**Instructions to follow**
Some lines in the data below hold the string "website". Report how many, as a bare number.

**Records to use**
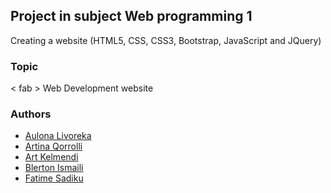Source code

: ## Project in subject Web programming 1

Creating a website (HTML5, CSS, CSS3, Bootstrap, JavaScript and JQuery)

### Topic
< fab > Web Development website

### Authors

- [Aulona Livoreka](https://github.com/aulonalivoreka)
- [Artina Qorrolli](https://github.com/ArtinaQorrolli)
- [Art Kelmendi](https://github.com/artkelmendi)
- [Blerton Ismaili](https://github.com/Blertonismailii)
- [Fatime Sadiku](https://github.com/fatimess)

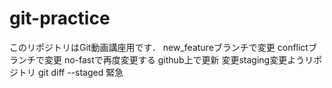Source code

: # git-practice
このリポジトリはGit動画講座用です．
new_featureブランチで変更
conflictブランチで変更
no-fastで再度変更する
github上で更新
変更staging変更ようリポジトリ
git diff --staged
緊急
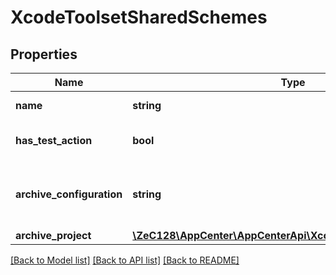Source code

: # XcodeToolsetSharedSchemes

## Properties
Name | Type | Description | Notes
------------ | ------------- | ------------- | -------------
**name** | **string** | Scheme name | 
**has_test_action** | **bool** | Does scheme have a test action? | 
**archive_configuration** | **string** | Build configuration set in Archive action | [optional] 
**archive_project** | [**\ZeC128\AppCenter\AppCenterApi\XcodeSchemeArchiveProject**](XcodeSchemeArchiveProject.md) |  | [optional] 

[[Back to Model list]](../README.md#documentation-for-models) [[Back to API list]](../README.md#documentation-for-api-endpoints) [[Back to README]](../README.md)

**Solved exercise**
2